Dataset entries
---*---

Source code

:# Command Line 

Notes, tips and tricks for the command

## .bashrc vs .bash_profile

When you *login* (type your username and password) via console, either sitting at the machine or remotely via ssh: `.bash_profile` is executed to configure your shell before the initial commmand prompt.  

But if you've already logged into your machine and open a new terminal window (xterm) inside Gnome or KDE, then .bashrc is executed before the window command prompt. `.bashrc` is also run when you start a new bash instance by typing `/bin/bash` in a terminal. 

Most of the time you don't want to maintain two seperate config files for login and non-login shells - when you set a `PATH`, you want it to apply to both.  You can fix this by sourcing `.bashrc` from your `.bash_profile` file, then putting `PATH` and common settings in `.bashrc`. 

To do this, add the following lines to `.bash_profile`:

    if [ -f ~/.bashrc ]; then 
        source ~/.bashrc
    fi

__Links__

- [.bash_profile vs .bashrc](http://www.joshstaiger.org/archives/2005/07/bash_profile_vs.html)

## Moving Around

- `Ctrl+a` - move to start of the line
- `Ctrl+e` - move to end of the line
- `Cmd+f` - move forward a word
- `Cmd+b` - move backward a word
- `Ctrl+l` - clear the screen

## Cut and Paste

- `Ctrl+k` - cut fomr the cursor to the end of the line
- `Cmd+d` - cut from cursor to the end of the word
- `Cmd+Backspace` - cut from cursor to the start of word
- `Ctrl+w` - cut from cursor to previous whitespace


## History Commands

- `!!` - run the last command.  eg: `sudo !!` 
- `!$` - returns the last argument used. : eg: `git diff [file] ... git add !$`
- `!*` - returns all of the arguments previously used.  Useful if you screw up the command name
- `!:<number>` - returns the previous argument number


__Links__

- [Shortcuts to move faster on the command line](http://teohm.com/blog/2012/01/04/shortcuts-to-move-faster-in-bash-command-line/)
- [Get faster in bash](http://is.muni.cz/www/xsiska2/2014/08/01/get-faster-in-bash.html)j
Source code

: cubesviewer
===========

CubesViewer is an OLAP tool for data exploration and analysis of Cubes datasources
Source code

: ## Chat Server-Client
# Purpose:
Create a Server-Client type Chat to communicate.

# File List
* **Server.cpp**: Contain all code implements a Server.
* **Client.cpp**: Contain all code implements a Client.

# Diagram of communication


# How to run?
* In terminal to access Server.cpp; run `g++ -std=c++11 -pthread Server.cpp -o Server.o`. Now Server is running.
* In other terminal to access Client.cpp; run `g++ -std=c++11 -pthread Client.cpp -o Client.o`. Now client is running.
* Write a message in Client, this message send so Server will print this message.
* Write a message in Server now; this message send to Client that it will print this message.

---*---

— YOUR OBJECTIVE —
An unaltered transcription of all the data above is needed.

— RESPONSE BOX —
Source code

:# Command Line 

Notes, tips and tricks for the command

## .bashrc vs .bash_profile

When you *login* (type your username and password) via console, either sitting at the machine or remotely via ssh: `.bash_profile` is executed to configure your shell before the initial commmand prompt.  

But if you've already logged into your machine and open a new terminal window (xterm) inside Gnome or KDE, then .bashrc is executed before the window command prompt. `.bashrc` is also run when you start a new bash instance by typing `/bin/bash` in a terminal. 

Most of the time you don't want to maintain two seperate config files for login and non-login shells - when you set a `PATH`, you want it to apply to both.  You can fix this by sourcing `.bashrc` from your `.bash_profile` file, then putting `PATH` and common settings in `.bashrc`. 

To do this, add the following lines to `.bash_profile`:

    if [ -f ~/.bashrc ]; then 
        source ~/.bashrc
    fi

__Links__

- [.bash_profile vs .bashrc](http://www.joshstaiger.org/archives/2005/07/bash_profile_vs.html)

## Moving Around

- `Ctrl+a` - move to start of the line
- `Ctrl+e` - move to end of the line
- `Cmd+f` - move forward a word
- `Cmd+b` - move backward a word
- `Ctrl+l` - clear the screen

## Cut and Paste

- `Ctrl+k` - cut fomr the cursor to the end of the line
- `Cmd+d` - cut from cursor to the end of the word
- `Cmd+Backspace` - cut from cursor to the start of word
- `Ctrl+w` - cut from cursor to previous whitespace


## History Commands

- `!!` - run the last command.  eg: `sudo !!` 
- `!$` - returns the last argument used. : eg: `git diff [file] ... git add !$`
- `!*` - returns all of the arguments previously used.  Useful if you screw up the command name
- `!:<number>` - returns the previous argument number


__Links__

- [Shortcuts to move faster on the command line](http://teohm.com/blog/2012/01/04/shortcuts-to-move-faster-in-bash-command-line/)
- [Get faster in bash](http://is.muni.cz/www/xsiska2/2014/08/01/get-faster-in-bash.html)j
Source code

: cubesviewer
===========

CubesViewer is an OLAP tool for data exploration and analysis of Cubes datasources
Source code

: ## Chat Server-Client
# Purpose:
Create a Server-Client type Chat to communicate.

# File List
* **Server.cpp**: Contain all code implements a Server.
* **Client.cpp**: Contain all code implements a Client.

# Diagram of communication


# How to run?
* In terminal to access Server.cpp; run `g++ -std=c++11 -pthread Server.cpp -o Server.o`. Now Server is running.
* In other terminal to access Client.cpp; run `g++ -std=c++11 -pthread Client.cpp -o Client.o`. Now client is running.
* Write a message in Client, this message send so Server will print this message.
* Write a message in Server now; this message send to Client that it will print this message.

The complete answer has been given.